* _ENTRIES PROVIDED_
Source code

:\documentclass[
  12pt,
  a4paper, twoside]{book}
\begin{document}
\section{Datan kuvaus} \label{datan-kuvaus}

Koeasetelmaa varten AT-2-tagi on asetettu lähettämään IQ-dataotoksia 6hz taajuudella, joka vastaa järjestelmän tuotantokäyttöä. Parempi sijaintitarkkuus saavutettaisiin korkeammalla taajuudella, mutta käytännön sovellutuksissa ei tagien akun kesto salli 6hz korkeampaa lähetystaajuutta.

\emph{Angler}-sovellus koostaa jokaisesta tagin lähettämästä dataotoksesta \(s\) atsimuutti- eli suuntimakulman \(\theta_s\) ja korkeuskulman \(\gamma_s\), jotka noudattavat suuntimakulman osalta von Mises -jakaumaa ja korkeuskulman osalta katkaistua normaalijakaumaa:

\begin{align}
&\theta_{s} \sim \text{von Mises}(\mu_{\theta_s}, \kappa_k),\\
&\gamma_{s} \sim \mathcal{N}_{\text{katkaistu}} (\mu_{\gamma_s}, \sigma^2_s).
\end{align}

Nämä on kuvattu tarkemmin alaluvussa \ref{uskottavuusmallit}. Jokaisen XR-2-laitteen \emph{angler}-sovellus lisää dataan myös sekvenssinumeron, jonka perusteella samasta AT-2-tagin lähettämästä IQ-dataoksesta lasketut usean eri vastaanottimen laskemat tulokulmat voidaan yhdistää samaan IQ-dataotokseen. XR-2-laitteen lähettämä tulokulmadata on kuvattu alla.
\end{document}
==
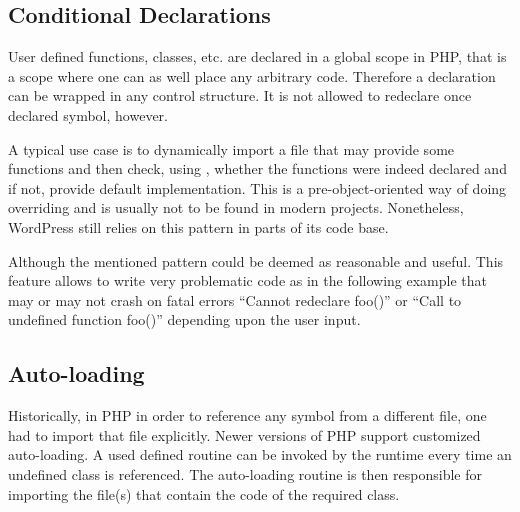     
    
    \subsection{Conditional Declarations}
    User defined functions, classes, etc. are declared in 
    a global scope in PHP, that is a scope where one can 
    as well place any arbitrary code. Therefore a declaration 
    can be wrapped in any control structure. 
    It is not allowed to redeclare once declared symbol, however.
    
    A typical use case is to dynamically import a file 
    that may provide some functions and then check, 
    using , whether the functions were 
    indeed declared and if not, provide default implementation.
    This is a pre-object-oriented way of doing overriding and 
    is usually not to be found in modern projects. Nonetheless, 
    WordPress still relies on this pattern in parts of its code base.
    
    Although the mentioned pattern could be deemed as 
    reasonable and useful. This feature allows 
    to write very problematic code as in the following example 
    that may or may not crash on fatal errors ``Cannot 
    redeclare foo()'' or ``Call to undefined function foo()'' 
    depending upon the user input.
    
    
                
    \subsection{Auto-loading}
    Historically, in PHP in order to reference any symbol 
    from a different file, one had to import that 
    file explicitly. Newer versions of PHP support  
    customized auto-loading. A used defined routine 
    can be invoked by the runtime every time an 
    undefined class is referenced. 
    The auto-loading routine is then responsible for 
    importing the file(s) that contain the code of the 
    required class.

* _WHAT THIS TASK INVOLVES_
Extract every line containing the string "emph" from the material.

* _TASK ANSWER_
\emph{Angler}-sovellus koostaa jokaisesta tagin lähettämästä dataotoksesta \(s\) atsimuutti- eli suuntimakulman \(\theta_s\) ja korkeuskulman \(\gamma_s\), jotka noudattavat suuntimakulman osalta von Mises -jakaumaa ja korkeuskulman osalta katkaistua normaalijakaumaa:
Nämä on kuvattu tarkemmin alaluvussa \ref{uskottavuusmallit}. Jokaisen XR-2-laitteen \emph{angler}-sovellus lisää dataan myös sekvenssinumeron, jonka perusteella samasta AT-2-tagin lähettämästä IQ-dataoksesta lasketut usean eri vastaanottimen laskemat tulokulmat voidaan yhdistää samaan IQ-dataotokseen. XR-2-laitteen lähettämä tulokulmadata on kuvattu alla.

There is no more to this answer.